We had to get him well enough to stand at his easel. I had to find ways for him to be alone, with the children away from the studio, and lots of fresh air for me. My mother was heroic. She took her grandchildren to the farm with a nanny and eventually Gorky and I followed. We had the farm to ourselves. My father loaned me his jeep and went off to fish in Canada. Slowly Gorky felt strong enough to start drawing again. The barn had burned down. We hunted for houses between Lincoln and New York City. Breton went back to Paris to some acclaim. Matta as well. Gorky made lots more drawings that were sent to Levy, and we stayed in Virginia until late November. Levy wanted more paintings and was complaining, while news from France was not brilliant. Calas was curating a show at the Hugo Gallery and wanted a Gorky. Somehow we got through the winter. I realised I had to get out of his way: he had to paint in his studio. I could take the children to spend the summer in Maine with my great aunt, a student of Dr Jung, a wise old lady and brave enough to have me and the children. We left at the end of May by train – a long trip.

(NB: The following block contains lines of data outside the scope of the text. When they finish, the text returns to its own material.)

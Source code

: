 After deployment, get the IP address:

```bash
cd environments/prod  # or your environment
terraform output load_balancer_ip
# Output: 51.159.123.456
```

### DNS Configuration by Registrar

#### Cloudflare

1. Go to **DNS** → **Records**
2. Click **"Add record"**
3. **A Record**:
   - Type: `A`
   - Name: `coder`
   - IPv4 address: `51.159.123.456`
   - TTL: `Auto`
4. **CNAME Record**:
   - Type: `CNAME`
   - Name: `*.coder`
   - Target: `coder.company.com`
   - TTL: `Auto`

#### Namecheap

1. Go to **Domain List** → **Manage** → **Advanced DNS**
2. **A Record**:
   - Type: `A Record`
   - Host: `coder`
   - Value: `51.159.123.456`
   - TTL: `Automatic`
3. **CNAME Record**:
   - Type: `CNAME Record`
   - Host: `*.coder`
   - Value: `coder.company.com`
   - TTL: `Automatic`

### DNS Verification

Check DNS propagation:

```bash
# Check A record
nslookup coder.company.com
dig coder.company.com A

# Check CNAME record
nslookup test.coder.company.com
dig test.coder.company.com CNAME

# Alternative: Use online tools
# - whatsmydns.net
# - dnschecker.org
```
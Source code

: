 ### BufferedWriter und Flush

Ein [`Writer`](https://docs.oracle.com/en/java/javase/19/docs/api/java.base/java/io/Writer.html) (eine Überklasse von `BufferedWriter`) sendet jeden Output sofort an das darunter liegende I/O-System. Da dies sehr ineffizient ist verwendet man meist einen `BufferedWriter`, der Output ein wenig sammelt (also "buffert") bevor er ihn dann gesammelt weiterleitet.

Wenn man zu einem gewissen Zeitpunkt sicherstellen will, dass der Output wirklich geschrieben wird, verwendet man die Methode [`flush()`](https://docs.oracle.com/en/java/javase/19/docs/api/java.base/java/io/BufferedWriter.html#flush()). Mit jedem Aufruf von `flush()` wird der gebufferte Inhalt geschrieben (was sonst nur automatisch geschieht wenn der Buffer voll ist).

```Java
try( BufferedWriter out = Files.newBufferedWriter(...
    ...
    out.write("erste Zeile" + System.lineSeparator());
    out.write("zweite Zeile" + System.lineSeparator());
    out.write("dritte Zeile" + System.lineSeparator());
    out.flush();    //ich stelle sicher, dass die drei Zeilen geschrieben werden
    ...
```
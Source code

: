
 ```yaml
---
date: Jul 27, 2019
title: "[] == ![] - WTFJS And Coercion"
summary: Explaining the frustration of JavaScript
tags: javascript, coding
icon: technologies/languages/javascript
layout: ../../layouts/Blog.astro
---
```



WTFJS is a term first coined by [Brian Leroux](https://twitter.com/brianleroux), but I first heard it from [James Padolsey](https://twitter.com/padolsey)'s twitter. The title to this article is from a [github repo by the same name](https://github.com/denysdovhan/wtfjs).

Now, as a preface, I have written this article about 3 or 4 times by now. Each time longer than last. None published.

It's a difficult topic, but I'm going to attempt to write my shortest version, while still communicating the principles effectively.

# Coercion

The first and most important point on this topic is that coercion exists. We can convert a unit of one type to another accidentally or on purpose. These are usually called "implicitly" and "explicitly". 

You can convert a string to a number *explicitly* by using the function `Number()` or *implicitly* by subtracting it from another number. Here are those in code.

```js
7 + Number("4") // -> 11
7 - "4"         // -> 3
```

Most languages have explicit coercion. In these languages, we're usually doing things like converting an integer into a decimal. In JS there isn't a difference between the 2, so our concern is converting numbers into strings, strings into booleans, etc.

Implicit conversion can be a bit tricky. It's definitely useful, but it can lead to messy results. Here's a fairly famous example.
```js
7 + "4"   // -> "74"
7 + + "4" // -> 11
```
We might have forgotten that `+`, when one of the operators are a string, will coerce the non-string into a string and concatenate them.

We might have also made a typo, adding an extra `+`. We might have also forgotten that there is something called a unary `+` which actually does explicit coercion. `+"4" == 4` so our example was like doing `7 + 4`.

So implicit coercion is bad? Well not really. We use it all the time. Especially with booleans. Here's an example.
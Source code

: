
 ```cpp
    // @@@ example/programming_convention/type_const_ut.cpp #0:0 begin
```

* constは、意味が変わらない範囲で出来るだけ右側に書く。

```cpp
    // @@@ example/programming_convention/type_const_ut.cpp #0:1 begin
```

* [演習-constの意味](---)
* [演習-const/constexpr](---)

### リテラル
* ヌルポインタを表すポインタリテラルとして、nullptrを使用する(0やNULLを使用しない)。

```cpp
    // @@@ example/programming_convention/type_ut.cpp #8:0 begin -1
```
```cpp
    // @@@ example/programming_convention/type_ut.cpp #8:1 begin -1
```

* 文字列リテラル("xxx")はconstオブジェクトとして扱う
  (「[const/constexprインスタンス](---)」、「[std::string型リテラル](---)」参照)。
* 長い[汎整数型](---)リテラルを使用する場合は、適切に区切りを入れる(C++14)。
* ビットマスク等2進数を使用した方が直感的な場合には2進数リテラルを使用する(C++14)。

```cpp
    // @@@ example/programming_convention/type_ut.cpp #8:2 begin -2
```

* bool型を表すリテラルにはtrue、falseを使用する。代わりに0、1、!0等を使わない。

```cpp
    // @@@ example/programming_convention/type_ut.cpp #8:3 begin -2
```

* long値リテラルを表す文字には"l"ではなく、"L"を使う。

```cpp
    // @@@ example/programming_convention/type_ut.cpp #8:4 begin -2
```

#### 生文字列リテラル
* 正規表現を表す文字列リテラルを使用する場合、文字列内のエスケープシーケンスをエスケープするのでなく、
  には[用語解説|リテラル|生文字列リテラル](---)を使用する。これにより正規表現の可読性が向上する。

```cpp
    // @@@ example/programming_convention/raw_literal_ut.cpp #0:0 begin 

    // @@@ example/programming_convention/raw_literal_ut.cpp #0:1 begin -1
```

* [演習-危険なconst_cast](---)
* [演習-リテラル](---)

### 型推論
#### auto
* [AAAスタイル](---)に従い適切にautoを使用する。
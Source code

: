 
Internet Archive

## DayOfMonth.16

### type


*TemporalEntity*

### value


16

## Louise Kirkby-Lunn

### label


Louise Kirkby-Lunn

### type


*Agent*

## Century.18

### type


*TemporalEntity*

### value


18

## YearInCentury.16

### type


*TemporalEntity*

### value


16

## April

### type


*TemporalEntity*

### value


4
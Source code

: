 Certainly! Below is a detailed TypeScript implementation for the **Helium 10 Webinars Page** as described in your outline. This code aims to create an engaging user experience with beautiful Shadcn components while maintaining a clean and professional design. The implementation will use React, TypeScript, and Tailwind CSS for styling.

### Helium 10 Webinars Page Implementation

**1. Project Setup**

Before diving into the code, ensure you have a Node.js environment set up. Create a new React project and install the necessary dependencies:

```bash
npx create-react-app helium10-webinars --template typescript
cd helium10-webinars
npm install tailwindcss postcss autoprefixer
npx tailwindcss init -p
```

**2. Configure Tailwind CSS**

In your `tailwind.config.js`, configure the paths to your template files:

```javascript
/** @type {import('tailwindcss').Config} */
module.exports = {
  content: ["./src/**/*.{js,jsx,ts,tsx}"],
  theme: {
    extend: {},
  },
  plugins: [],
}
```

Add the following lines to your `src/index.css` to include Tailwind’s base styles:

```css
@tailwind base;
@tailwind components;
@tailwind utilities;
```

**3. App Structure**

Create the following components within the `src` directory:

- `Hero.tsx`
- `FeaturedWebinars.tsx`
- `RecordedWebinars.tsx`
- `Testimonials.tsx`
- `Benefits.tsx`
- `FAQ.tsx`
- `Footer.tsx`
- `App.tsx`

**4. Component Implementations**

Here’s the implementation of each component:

Gorky could have the summer in New York to be free to paint all day and night. Jeanne had moved to New York at last. His friends would be there to look after him. He was happy to know we were taken care of and could lose himself in his work, his only happiness. I left a stack of penny postcards addressed to me in Maine. He filled them out religiously. The summer of 1947 was the most productive period of his life. He made his triumph and we came back in September. He had produced so many wonderful paintings I was dazed. I found a small studio across the street and we tried to work there, but he missed his studio. Where could we, me and the children, go? The Glass House in Connecticut was ready, so we moved there. He hated it and we were looking at other houses. I tried to get more money from Levy. But he just wanted more paintings and Gorky couldn’t have worked harder. It was a terrible life and especially difficult for the children, and it’s too painful to remember… [Gorky committed suicide on 21 July 1948.]
Cosima Spender
Which period of his painting do you think he was most satisfied with?
Mougouch Fielding
Well, it is difficult to say. I remember that when he was showing some of his work at MoMA, one piece was hung next to a Matisse, Gorky having claimed he made it in 1906. He was so pleased that we went back about five times to stand in front of his wonderful painting and look at the Matisse hanging beside it.
Cosima Spender
Why do you think he had to invent so many stories about himself?
Mougouch Fielding
He had built this edifice around himself and his identity. What was the point of telling people about a place they had no idea existed? But by the end the guard that he had erected to protect himself had been broken down, for various reasons, including the bad luck of his operation for cancer, a car accident and his father dying – something he couldn’t tell me about because he had always claimed his father had disappeared when he was a child.
Cosima Spender
And how do you remember him?
Mougouch Fielding
I remember this very proud, amazing person who brought a new dimension into my life that I yearned for. He made me feel alive. That’s what I loved. I know he loved me, just like I know I loved him.